§ **TASK DETAILS**: Your job with the data below is to output exactly the lines from the one holding "At the start, each" down to the one holding "#### Sending a Message", both included, and no others.

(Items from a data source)
╔══

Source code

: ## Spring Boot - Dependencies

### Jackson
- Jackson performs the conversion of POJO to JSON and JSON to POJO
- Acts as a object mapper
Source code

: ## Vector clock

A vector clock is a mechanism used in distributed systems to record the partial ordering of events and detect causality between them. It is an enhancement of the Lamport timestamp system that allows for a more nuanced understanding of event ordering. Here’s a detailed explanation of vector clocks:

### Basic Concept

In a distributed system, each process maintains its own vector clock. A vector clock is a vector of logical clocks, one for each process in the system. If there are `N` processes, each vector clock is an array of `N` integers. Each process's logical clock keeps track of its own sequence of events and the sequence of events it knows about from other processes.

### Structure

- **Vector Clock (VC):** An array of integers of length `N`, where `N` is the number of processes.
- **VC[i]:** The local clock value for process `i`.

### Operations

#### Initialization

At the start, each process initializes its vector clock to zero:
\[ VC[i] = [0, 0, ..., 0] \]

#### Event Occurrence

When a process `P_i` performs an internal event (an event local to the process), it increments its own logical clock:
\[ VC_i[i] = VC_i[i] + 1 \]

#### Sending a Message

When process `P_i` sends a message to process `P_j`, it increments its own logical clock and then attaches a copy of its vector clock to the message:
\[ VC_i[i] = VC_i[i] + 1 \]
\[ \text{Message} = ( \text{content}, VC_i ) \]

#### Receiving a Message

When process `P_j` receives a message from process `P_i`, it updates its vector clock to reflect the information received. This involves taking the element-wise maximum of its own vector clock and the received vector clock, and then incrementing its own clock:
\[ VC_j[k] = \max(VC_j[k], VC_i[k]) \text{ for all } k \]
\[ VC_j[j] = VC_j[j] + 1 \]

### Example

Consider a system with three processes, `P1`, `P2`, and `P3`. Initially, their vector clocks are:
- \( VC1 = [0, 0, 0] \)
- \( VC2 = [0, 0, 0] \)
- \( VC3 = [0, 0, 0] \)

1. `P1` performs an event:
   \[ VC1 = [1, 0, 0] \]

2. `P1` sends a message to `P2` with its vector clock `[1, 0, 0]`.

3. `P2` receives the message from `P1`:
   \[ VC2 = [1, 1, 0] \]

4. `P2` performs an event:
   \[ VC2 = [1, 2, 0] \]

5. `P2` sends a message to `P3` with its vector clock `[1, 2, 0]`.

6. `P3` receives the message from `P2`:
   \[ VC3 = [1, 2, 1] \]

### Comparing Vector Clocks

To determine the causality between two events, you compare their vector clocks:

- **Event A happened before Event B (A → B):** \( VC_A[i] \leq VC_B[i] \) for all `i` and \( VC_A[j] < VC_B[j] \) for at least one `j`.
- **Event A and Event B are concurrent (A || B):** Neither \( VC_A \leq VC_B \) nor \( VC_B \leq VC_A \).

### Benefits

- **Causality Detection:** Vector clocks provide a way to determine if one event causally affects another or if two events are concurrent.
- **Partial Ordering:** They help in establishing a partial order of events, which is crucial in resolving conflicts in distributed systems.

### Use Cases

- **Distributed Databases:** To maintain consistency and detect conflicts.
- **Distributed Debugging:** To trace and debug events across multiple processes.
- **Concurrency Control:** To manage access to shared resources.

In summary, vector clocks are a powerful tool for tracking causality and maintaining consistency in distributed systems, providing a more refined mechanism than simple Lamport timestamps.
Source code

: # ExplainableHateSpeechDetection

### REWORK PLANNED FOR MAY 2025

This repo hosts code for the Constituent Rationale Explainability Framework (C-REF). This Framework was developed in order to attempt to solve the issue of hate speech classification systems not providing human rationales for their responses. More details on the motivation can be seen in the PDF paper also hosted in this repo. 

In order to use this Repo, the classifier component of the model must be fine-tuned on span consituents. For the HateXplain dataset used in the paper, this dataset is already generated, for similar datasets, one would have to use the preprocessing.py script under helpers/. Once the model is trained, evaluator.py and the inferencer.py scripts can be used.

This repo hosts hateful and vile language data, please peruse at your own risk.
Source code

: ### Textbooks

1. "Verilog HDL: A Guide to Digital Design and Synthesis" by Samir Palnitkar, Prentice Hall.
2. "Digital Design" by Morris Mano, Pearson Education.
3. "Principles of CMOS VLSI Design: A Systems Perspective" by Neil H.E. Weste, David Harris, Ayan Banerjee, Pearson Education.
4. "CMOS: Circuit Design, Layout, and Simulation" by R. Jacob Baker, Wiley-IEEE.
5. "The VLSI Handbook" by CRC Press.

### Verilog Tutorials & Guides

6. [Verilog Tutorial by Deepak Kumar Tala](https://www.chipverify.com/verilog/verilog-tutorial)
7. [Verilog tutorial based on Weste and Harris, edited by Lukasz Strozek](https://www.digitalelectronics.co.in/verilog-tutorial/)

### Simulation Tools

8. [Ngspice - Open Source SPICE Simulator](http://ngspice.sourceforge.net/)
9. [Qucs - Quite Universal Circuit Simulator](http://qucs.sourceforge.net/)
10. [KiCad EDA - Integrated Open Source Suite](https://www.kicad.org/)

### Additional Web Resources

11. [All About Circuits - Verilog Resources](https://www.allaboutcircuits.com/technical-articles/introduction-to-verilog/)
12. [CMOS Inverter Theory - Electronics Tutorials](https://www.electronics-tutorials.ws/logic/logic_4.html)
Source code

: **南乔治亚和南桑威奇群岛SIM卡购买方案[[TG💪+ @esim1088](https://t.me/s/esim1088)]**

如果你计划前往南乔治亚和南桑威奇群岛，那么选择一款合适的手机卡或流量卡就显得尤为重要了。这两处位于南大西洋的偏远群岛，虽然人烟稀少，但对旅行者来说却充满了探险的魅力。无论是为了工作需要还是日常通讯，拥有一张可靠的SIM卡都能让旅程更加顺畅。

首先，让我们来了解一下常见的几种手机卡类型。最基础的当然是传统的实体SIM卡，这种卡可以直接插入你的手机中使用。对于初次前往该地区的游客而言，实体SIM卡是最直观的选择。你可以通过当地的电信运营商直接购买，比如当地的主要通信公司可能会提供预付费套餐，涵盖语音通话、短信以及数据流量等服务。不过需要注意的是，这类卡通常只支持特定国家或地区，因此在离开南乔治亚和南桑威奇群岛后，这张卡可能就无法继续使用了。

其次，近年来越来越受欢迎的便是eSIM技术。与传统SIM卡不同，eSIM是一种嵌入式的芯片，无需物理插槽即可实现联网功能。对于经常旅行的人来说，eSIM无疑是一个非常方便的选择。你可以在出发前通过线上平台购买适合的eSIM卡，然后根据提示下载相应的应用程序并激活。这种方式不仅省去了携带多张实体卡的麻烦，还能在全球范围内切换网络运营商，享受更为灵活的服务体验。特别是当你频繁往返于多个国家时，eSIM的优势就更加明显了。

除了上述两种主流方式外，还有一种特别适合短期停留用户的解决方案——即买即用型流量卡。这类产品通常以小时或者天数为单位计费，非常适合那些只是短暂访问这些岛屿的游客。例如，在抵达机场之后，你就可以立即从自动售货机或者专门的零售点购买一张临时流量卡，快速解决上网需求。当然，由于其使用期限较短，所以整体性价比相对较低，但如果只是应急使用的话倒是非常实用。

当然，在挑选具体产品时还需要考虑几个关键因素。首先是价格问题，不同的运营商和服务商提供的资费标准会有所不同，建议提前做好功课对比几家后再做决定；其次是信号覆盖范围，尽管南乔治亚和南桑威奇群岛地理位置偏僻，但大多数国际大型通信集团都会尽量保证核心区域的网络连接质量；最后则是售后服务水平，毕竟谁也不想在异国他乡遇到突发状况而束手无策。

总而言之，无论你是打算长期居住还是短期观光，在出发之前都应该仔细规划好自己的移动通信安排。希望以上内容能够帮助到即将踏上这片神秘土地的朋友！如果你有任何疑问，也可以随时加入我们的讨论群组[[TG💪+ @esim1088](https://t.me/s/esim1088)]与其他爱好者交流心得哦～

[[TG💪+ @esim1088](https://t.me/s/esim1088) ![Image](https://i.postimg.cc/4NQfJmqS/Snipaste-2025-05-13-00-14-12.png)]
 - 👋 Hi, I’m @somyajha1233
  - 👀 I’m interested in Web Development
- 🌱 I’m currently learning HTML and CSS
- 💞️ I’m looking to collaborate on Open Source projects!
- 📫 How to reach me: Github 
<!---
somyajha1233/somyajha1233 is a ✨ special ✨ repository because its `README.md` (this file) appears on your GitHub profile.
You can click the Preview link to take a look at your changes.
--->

╚══

§ **THE ANSWER**:
At the start, each process initializes its vector clock to zero:
\[ VC[i] = [0, 0, ..., 0] \]

#### Event Occurrence

When a process `P_i` performs an internal event (an event local to the process), it increments its own logical clock:
\[ VC_i[i] = VC_i[i] + 1 \]

#### Sending a Message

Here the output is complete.